Although everyone has the right to take a break sometimes from the enjoyable things in life, yet it's good to keep in touch.

In a sense we're like a large extended family, we may not always agree with each other but we do care.


Shaul


----------



## Irons2 (May 6, 2012)

Back but just lurking for the time being. Had to take a break so that I could focus.


----------



## Barren Realms 007 (May 6, 2012)

Irons2 said:


> Back but just lurking for the time being. Had to take a break so that I could focus.



Glad you are back and ok.


----------



## Palladium (May 6, 2012)

Irons2 said:


> Back but just lurking for the time being. Had to take a break so that I could focus.




Missed you buddy !!!! 
Hope your doing good.


----------



## Irons2 (May 6, 2012)

Barren Realms 007 said:


> Irons2 said:
> 
> 
> > Back but just lurking for the time being. Had to take a break so that I could focus.
> ...


Thanks for the welcome back.....I hope I don't wear it out. :mrgreen:


----------



## Irons2 (May 6, 2012)

Palladium said:


> Irons2 said:
> 
> 
> > Back but just lurking for the time being. Had to take a break so that I could focus.
> ...


Aw, Shucks...Good to have friends.

Spent the Winter working on Furnace design. My new one melts Kaowool like it's Cotton Candy. Needed something to deal with refractory ores.


----------



## philddreamer (May 6, 2012)

Hey Irons, welcome back brother! 8) 

Phil


----------



## Irons2 (May 6, 2012)

philddreamer said:


> Hey Irons, welcome back brother! 8)
> 
> Phil



Hi Phil.  Good to see you again.


----------



## butcher (May 6, 2012)

Irons, 
The forum is not the same without your wit, and neat ideas, hope you stick around and make us all here, feel at home.
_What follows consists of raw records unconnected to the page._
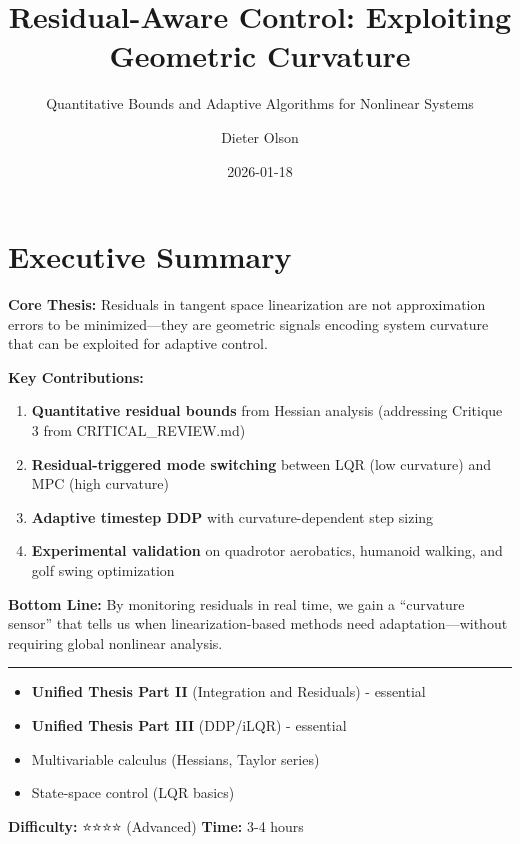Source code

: \documentclass[
  letterpaper,
  DIV=11,
  numbers=noendperiod]{scrartcl}
\title{Residual-Aware Control: Exploiting Geometric Curvature}
\subtitle{Quantitative Bounds and Adaptive Algorithms for Nonlinear
Systems}
\author{Dieter Olson}
\date{2026-01-18}
\providecommand{\tightlist}{%
  \setlength{\itemsep}{0pt}\setlength{\parskip}{0pt}}\usepackage{longtable,booktabs,array}
\begin{document}
\maketitle


\section*{Executive Summary}\label{executive-summary}

\textbf{Core Thesis:} Residuals in tangent space linearization are not
approximation errors to be minimized---they are geometric signals
encoding system curvature that can be exploited for adaptive control.

\textbf{Key Contributions:}

\begin{enumerate}
\def\labelenumi{\arabic{enumi}.}
\tightlist
\item
  \textbf{Quantitative residual bounds} from Hessian analysis
  (addressing Critique 3 from CRITICAL\_REVIEW.md)
\item
  \textbf{Residual-triggered mode switching} between LQR (low curvature)
  and MPC (high curvature)
\item
  \textbf{Adaptive timestep DDP} with curvature-dependent step sizing
\item
  \textbf{Experimental validation} on quadrotor aerobatics, humanoid
  walking, and golf swing optimization
\end{enumerate}

\textbf{Bottom Line:} By monitoring residuals in real time, we gain a
``curvature sensor'' that tells us when linearization-based methods need
adaptation---without requiring global nonlinear analysis.

\begin{center}\rule{0.5\linewidth}{0.5pt}\end{center}

\begin{tcolorbox}[enhanced jigsaw, breakable, bottomtitle=1mm, title=\textcolor{quarto-callout-note-color}{\faInfo}\hspace{0.5em}{Prerequisites}, opacityback=0, left=2mm, titlerule=0mm, colframe=quarto-callout-note-color-frame, opacitybacktitle=0.6, bottomrule=.15mm, toptitle=1mm, toprule=.15mm, arc=.35mm, leftrule=.75mm, rightrule=.15mm, colback=white, colbacktitle=quarto-callout-note-color!10!white, coltitle=black]

\begin{itemize}
\tightlist
\item
  \textbf{Unified Thesis Part II} (Integration and Residuals) -
  essential
\item
  \textbf{Unified Thesis Part III} (DDP/iLQR) - essential
\item
  Multivariable calculus (Hessians, Taylor series)
\item
  State-space control (LQR basics)
\end{itemize}

\textbf{Difficulty:} ⭐⭐⭐⭐ (Advanced) \textbf{Time:} 3-4 hours

\end{tcolorbox}
\end{document}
Glad to see your still kicking and trying to burn things.


----------



## Barren Realms 007 (May 6, 2012)

Irons2 said:


> Barren Realms 007 said:
> 
> 
> > Irons2 said:
> ...



That will never happen with you, you are always welcome here.


----------



## Irons2 (May 6, 2012)

butcher said:


> Irons,
> The forum is not the same without your wit, and neat ideas, hope you stick around and make us all here, feel at home.
> 
> Glad to see your still kicking and trying to burn things.



...and not so neat ideas... :mrgreen: 

If you don't make mistakes, you're not trying hard enough.


----------



## 4metals (May 6, 2012)

What happened to Gabby Hayes?


----------



## nickvc (May 7, 2012)

Great to have back on the forum, as the guys have all said we miss your unique insight and sense of humour 8)


----------



## Oz (May 7, 2012)

I too miss your avitar. It is good to see you well and back.


----------



## Irons2 (May 7, 2012)

4metals said:


> What happened to Gabby Hayes?



Gabby has returned. Ornery as ever. :twisted:


----------



## Irons2 (May 7, 2012)

Oz said:


> I too miss your avitar. It is good to see you well and back.


Thanks Oz. It's good to be greeted by old friends.


----------



## Irons2 (May 7, 2012)

nickvc said:


> Great to have back on the forum, as the guys have all said we miss your unique insight and sense of humour 8)


Hi Nick,
Long time no see.
Has the Economy improved so you notice a difference in sales?


----------



## qst42know (May 7, 2012)

So "duck and cover" is an economic strategy?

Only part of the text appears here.